Sin decir nada penetraron en el templo. Estaba solitario. Tan sólo dos sacerdotes católicos cantaban en torno a un catafalco.

Cliff no quiso participar a sus amistades aquella honra fúnebre dedicada a su mujer muerta. Ni él mismo se daba cuenta de que la muerte de Helen era ya algo muy remoto.. Algo que había ocurrido y que recordaba con dolor, pero con resignación a la vez. Una resignación que no tenía nada que ver con la desesperación.
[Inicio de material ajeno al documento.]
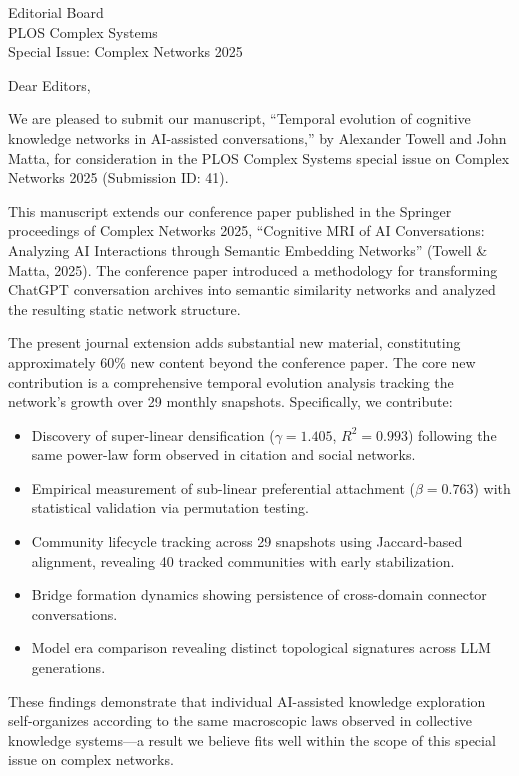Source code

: \documentclass[11pt]{letter}
\date{February 25, 2026}
\begin{document}
\begin{letter}{Editorial Board\\
PLOS Complex Systems\\
Special Issue: Complex Networks 2025}

\opening{Dear Editors,}

We are pleased to submit our manuscript, ``Temporal evolution of cognitive knowledge networks in AI-assisted conversations,'' by Alexander Towell and John Matta, for consideration in the PLOS Complex Systems special issue on Complex Networks 2025 (Submission ID: 41).

This manuscript extends our conference paper published in the Springer proceedings of Complex Networks 2025, ``Cognitive MRI of AI Conversations: Analyzing AI Interactions through Semantic Embedding Networks'' (Towell \& Matta, 2025). The conference paper introduced a methodology for transforming ChatGPT conversation archives into semantic similarity networks and analyzed the resulting static network structure.

The present journal extension adds substantial new material, constituting approximately 60\% new content beyond the conference paper. The core new contribution is a comprehensive temporal evolution analysis tracking the network's growth over 29 monthly snapshots. Specifically, we contribute:

\begin{itemize}
  \item Discovery of super-linear densification ($\gamma = 1.405$, $R^2 = 0.993$) following the same power-law form observed in citation and social networks.
  \item Empirical measurement of sub-linear preferential attachment ($\beta = 0.763$) with statistical validation via permutation testing.
  \item Community lifecycle tracking across 29 snapshots using Jaccard-based alignment, revealing 40 tracked communities with early stabilization.
  \item Bridge formation dynamics showing persistence of cross-domain connector conversations.
  \item Model era comparison revealing distinct topological signatures across LLM generations.
\end{itemize}

These findings demonstrate that individual AI-assisted knowledge exploration self-organizes according to the same macroscopic laws observed in collective knowledge systems---a result we believe fits well within the scope of this special issue on complex networks.


\end{letter}
\end{document}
Arrodillados uno junto a otro, rezando silenciosamente, transcurrió todo el funeral. Cuando se vieron de nuevo en el exterior, Cliff supo, lo presintió, que jamás volvería a ofrecerle una honra fúnebre a Helen.
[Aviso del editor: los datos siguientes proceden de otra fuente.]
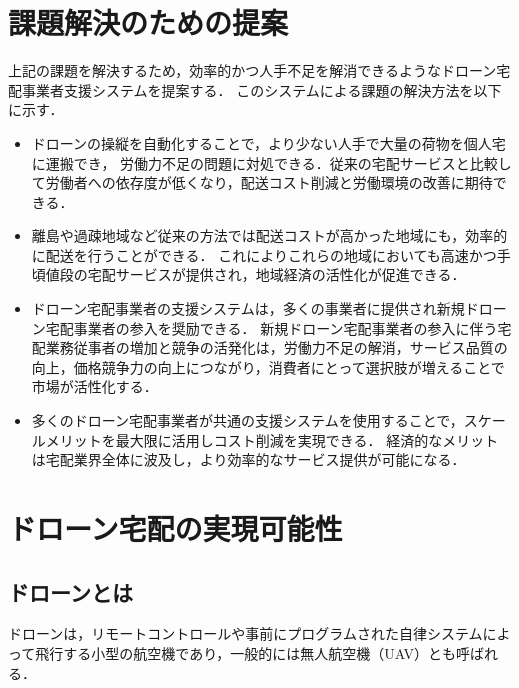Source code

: \documentclass[a4paper, titlepage]{jsarticle}
\begin{document}
\section{課題解決のための提案}
上記の課題を解決するため，効率的かつ人手不足を解消できるようなドローン宅配事業者支援システムを提案する．
このシステムによる課題の解決方法を以下に示す．
\begin{itemize}
\item ドローンの操縦を自動化することで，より少ない人手で大量の荷物を個人宅に運搬でき，
  労働力不足の問題に対処できる．従来の宅配サービスと比較して労働者への依存度が低くなり，配送コスト削減と労働環境の改善に期待できる．

\item 離島や過疎地域など従来の方法では配送コストが高かった地域にも，効率的に配送を行うことができる．
  これによりこれらの地域においても高速かつ手頃値段の宅配サービスが提供され，地域経済の活性化が促進できる．

\item ドローン宅配事業者の支援システムは，多くの事業者に提供され新規ドローン宅配事業者の参入を奨励できる．
  新規ドローン宅配事業者の参入に伴う宅配業務従事者の増加と競争の活発化は，労働力不足の解消，サービス品質の向上，価格競争力の向上につながり，消費者にとって選択肢が増えることで市場が活性化する．

\item 多くのドローン宅配事業者が共通の支援システムを使用することで，スケールメリットを最大限に活用しコスト削減を実現できる．
  経済的なメリットは宅配業界全体に波及し，より効率的なサービス提供が可能になる．


\end{itemize}

\section{ドローン宅配の実現可能性}
\subsection{ドローンとは}
ドローンは，リモートコントロールや事前にプログラムされた自律システムによって飛行する小型の航空機であり，一般的には無人航空機（UAV）とも呼ばれる．
\end{document}
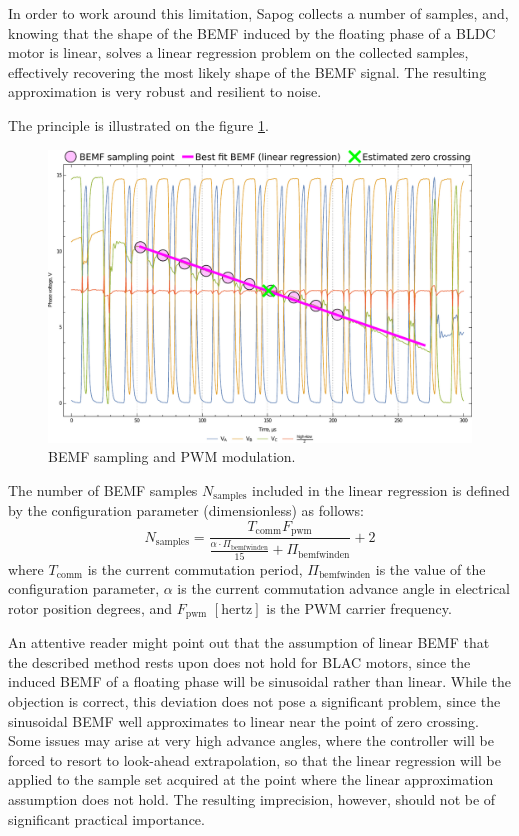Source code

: \documentclass{zubaxdoc}
\begin{document}
In order to work around this limitation, Sapog collects a number of samples, and,
knowing that the shape of the BEMF induced by the floating phase of a BLDC motor is linear,
solves a linear regression problem on the collected samples, effectively recovering the most likely
shape of the BEMF signal.
The resulting approximation is very robust and resilient to noise.

The principle is illustrated on the figure \ref{phase_voltage_sampling}.

\begin{figure}[hbtp]
    \centering
	\includegraphics[width=\textwidth]{phase_voltage_sampling}
	\caption{BEMF sampling and PWM modulation.
	\label{phase_voltage_sampling}}
\end{figure}

The number of BEMF samples $N_\text{samples}$ included in the linear regression is defined by
the configuration parameter  (dimensionless) as follows:
\begin{equation}
N_\text{samples} =
\frac{T_{\text{comm}} F_{\text{pwm}}}{\frac{\alpha\cdot{}\Pi_\text{bemfwinden}}{15} + \Pi_\text{bemfwinden}} + 2
\end{equation}
where $T_{\text{comm}}$ is the current commutation period,
$\Pi_\text{bemfwinden}$ is the value of the configuration parameter,
$\alpha$ is the current commutation advance angle in electrical rotor position degrees,
and $F_{\text{pwm}}$ $\left[\text{hertz}\right]$ is the PWM carrier frequency.

An attentive reader might point out that the assumption of linear BEMF that the described method rests
upon does not hold for BLAC motors, since the induced BEMF of a floating phase will be sinusoidal rather
than linear.
While the objection is correct, this deviation does not pose a significant problem, since the sinusoidal
BEMF well approximates to linear near the point of zero crossing.
Some issues may arise at very high advance angles, where the controller will be forced to resort to
look-ahead extrapolation, so that the linear regression will be applied to the sample set acquired
at the point where the linear approximation assumption does not hold.
The resulting imprecision, however, should not be of significant practical importance.
\end{document}
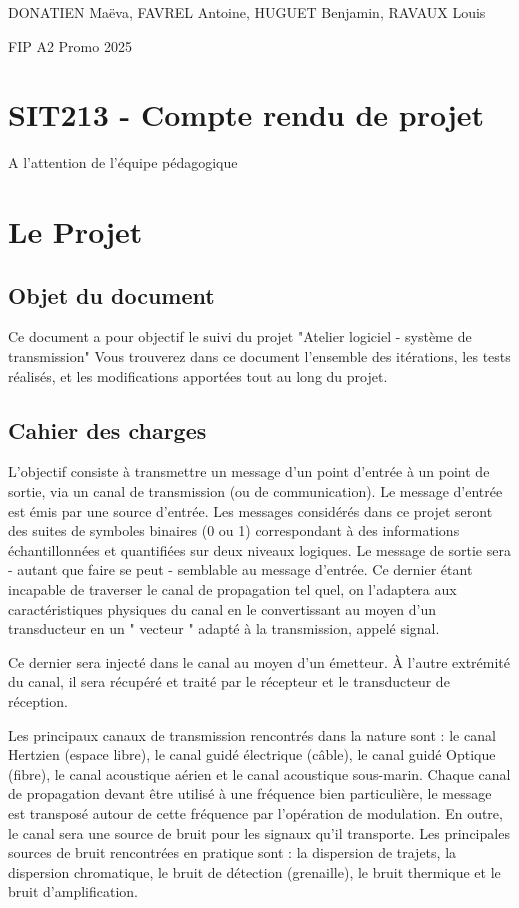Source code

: 

DONATIEN Maëva,
FAVREL Antoine,
HUGUET Benjamin,
RAVAUX Louis

FIP A2 Promo 2025

\section{SIT213 - Compte rendu de projet}

A l'attention de l'équipe pédagogique
\newpage
\section{Le Projet}
\subsection{Objet du document}

Ce document a pour objectif le suivi du projet "Atelier logiciel - système de transmission"
Vous trouverez dans ce document l'ensemble des itérations, les tests réalisés, et les modifications apportées tout au long du projet.

\subsection{Cahier des charges}

L'objectif consiste à transmettre un message d'un point d'entrée à un point de sortie, via un canal de transmission (ou de communication). Le message d'entrée est émis par une source d'entrée. Les messages considérés dans ce projet seront des suites de symboles binaires (0 ou 1) correspondant à des informations échantillonnées et quantifiées sur deux niveaux logiques. Le message de sortie sera - autant que faire se peut - semblable au message d'entrée. Ce dernier étant incapable de traverser le canal de propagation tel quel, on l'adaptera aux caractéristiques physiques du canal en le convertissant au moyen d'un transducteur en un " vecteur " adapté à la transmission, appelé signal.

Ce dernier sera injecté dans le canal au moyen d'un émetteur. À l'autre extrémité du canal, il sera récupéré et traité par le récepteur et le transducteur de réception.

Les principaux canaux de transmission rencontrés dans la nature sont : le canal Hertzien (espace libre), le canal guidé électrique (câble), le canal guidé Optique (fibre), le canal acoustique aérien et le canal acoustique sous-marin. Chaque canal de propagation devant être utilisé à une fréquence bien particulière, le message est transposé autour de cette fréquence par l'opération de modulation. En outre, le canal sera une source de bruit pour les signaux qu'il transporte. Les principales sources de bruit rencontrées en pratique sont : la dispersion de trajets, la dispersion chromatique, le bruit de détection (grenaille), le bruit thermique et le bruit d'amplification.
Subieron al auto y antes de ponerlo en marcha, Cliff extrajo la carta del bolsillo, la leyó en silencio y después se la tendió a Lyn.

Puso el auto en marcha, sin hacer comentarios.

—¿Quieres desayunar en alguna parte, Lyn?

—No. Los niños seguramente se han despertado.

—No puedes —dijo él de pronto—, ni por mis hijos ni por mí, renunciar a algo tan tuyo, tan verdadero como es el matrimonio.

Ella lo miró. Lo miró de un modo extraño. Cliff sostuvo aquella mirada. Los dos permanecieron silenciosos. Al cabo de un rato, ella encendió un cigarrillo y fumó aprisa.

—No es por eso —dijo al fin.

—¿No?

—No —movió la cabeza una y otra vez.

Su perfume tan personal enervó por un instante a Cliff. Se preguntó calladamente cómo era posible que Doug, después de conocerla, no la amara con locura. Pensó asimismo cómo era posible que Fai, después de poseerla, la abandonara. No era Lyn mujer fácil de ser olvidada. Entraba en uno, hurgaba y se posesionaba de las voluntades y las pasiones. Tenía una femineidad extremada. Era exquisita, subyugadora. ¿Cómo era posible? ¿O sería quizá que aquellos dos hombres no la conocieron bien?

Vivía a su lado y él se sentía turbado a su pesar. Turbado, porque era hermana de su mujer muerta, y apenas si lo recordaba. Cuando la tenía ante él, era sólo una mujer. Una mujer excepcional.

—¿Hay otras causas, Lyn? —preguntó bajo.

Ella fumaba con fruición. Se diría que de súbito se sentía tan turbada como él.

—Las hay.

—Como por ejemplo...

—Son demasiado íntimas —susurró—. No..., no me las preguntes ahora. No es momento ni lugar adecuado para una respuesta sincera.